• Crime Rates;
  • Prison Population;
  • Mass Incarceration;
  • Prison Buildup

Research Summary:

Several prominent empirical studies estimate models of a constant proportional effect of prison on crime, finding that effect is substantial and negative. A separate literature argues against the crime-reducing effect of prison but mainly on theoretical grounds. This second literature suggests that the elasticity of the prison/crime relationship is not constant. We provide a model that nests these two literatures. Using data from the United States over 30 years, we find strong evidence that the negative relationship between prison and crime becomes less strongly negative as the scale of imprisonment increases.
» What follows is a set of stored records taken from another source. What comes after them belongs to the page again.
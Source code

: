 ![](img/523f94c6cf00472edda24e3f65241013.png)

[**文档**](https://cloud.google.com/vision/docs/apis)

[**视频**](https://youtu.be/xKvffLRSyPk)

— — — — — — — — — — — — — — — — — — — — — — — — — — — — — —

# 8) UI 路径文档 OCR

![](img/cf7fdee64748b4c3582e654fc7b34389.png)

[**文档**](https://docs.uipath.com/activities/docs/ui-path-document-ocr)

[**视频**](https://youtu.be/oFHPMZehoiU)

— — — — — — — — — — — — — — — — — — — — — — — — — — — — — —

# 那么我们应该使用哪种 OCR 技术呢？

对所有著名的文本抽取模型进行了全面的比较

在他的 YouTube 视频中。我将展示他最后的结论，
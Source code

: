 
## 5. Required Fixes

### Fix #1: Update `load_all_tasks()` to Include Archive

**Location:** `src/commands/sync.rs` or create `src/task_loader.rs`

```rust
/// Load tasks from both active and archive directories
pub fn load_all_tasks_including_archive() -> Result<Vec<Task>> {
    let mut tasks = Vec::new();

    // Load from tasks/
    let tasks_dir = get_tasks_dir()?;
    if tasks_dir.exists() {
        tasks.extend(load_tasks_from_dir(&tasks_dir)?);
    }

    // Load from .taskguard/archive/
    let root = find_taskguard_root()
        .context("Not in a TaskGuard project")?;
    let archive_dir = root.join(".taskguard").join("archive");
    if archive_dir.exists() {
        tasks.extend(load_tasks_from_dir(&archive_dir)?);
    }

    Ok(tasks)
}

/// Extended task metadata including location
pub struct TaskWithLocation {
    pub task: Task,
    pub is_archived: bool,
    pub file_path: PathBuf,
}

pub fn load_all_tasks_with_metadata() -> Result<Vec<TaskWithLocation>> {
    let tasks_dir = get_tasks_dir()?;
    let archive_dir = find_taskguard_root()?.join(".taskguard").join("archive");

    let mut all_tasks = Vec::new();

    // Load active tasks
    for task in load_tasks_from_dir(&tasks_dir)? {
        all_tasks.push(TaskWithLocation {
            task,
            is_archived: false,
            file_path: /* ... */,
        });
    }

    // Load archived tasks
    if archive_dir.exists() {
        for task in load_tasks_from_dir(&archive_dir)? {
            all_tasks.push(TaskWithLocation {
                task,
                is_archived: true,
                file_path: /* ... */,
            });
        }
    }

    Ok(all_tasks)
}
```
This revisionist model indicates that (1) at low levels of incarceration, a constant elasticity model underestimates the negative relationship between incarceration and crime, and (2) at higher levels of incarceration, the constant elasticity model overstates the negative effect.

Policy Implications:

These results go beyond the claim of declining marginal returns, instead finding accelerating declining marginal returns. As the prison population continues to increase, albeit at a slower rate, after three decades of phenomenal growth, these findings provide an important caution that for many jurisdictions, the point of accelerating declining marginal returns may have set in. Any policy discussion of the appropriate scale of punishment should be concerned with the empirical impact of this expensive and intrusive government intervention.